À vendre: le droit à la protection

Une déclaration de Matthias Lehnert, avocat

 

Lorsque mes clients reçoivent un refus de l'asile de l'Office fédéral des migrations et des réfugiés (BAMF) et que je leur explique en quoi consiste l'information jointe sur l'aide au retour, ils pensent que c'est une très mauvaise blague. Si des originaires d'Afghanistan, le pays le plus dangereux au monde, se voient offrir environ 1 000 euros « d'aide au démarrage » en échange d’un retour, ils ne peuvent pas acheter la sécurité avec cette somme. Le fait que des agences gouvernementales ou semi-gouvernementales conseillent dans un sens seulement des personnes au tout début de leur procédure d'asile et avant qu'une décision ne soit prise, et leur font des offres financières pour qu’elles retournent dans leur pays d'origine, équivaut simplement à leur offrir de vendre le droit à la protection.

Dans une procédure régie par l'État de droit, à fortiori dans une procédure d'asile d'une telle importance existentielle, et avant une décision finale, l'État ne doit pas essayer d'empêcher les personnes en quête de protection de faire valoir leurs droits en leur proposant de l'argent. Les droits de l'homme sont inaliénables. Et les États ne peuvent pas se soustraire à leur responsabilité à l'égard des demandeurs de protection par le biais de « l'aide au retour » - comme la Cour européenne des droits de l'homme l'a tout récemment jugé en 2019, dans le cas d'un homme qui était retourné « volontairement » en Irak depuis la Finlande et qui y a été abattu.

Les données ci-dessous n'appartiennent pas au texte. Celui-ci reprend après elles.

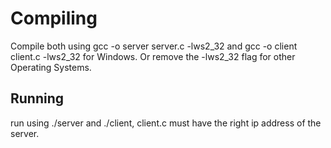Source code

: # Compiling

Compile both using gcc -o server server.c -lws2_32 and gcc -o client client.c -lws2_32 for Windows. Or remove the -lws2_32 flag for other Operating Systems.

## Running

run using ./server and ./client, client.c must have the right ip address of the server.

« L'aide au retour volontaire » ne peut prétendre être une aide ni revêtir un caractère volontaire. Elle n’est pas une aide car son but n'est pas de soutenir sérieusement et d'assurer une « remigration » voulue, mais d'augmenter le nombre de départs et de soulager la machine à expulser de l'État. L'emploi du mot « volontaire » n'est pas non plus justifié lorsqu’une personne n’a droit qu’à un seul choix : celui de profiter d'un retour soutenu par l'État ou la menace d'une expulsion violente.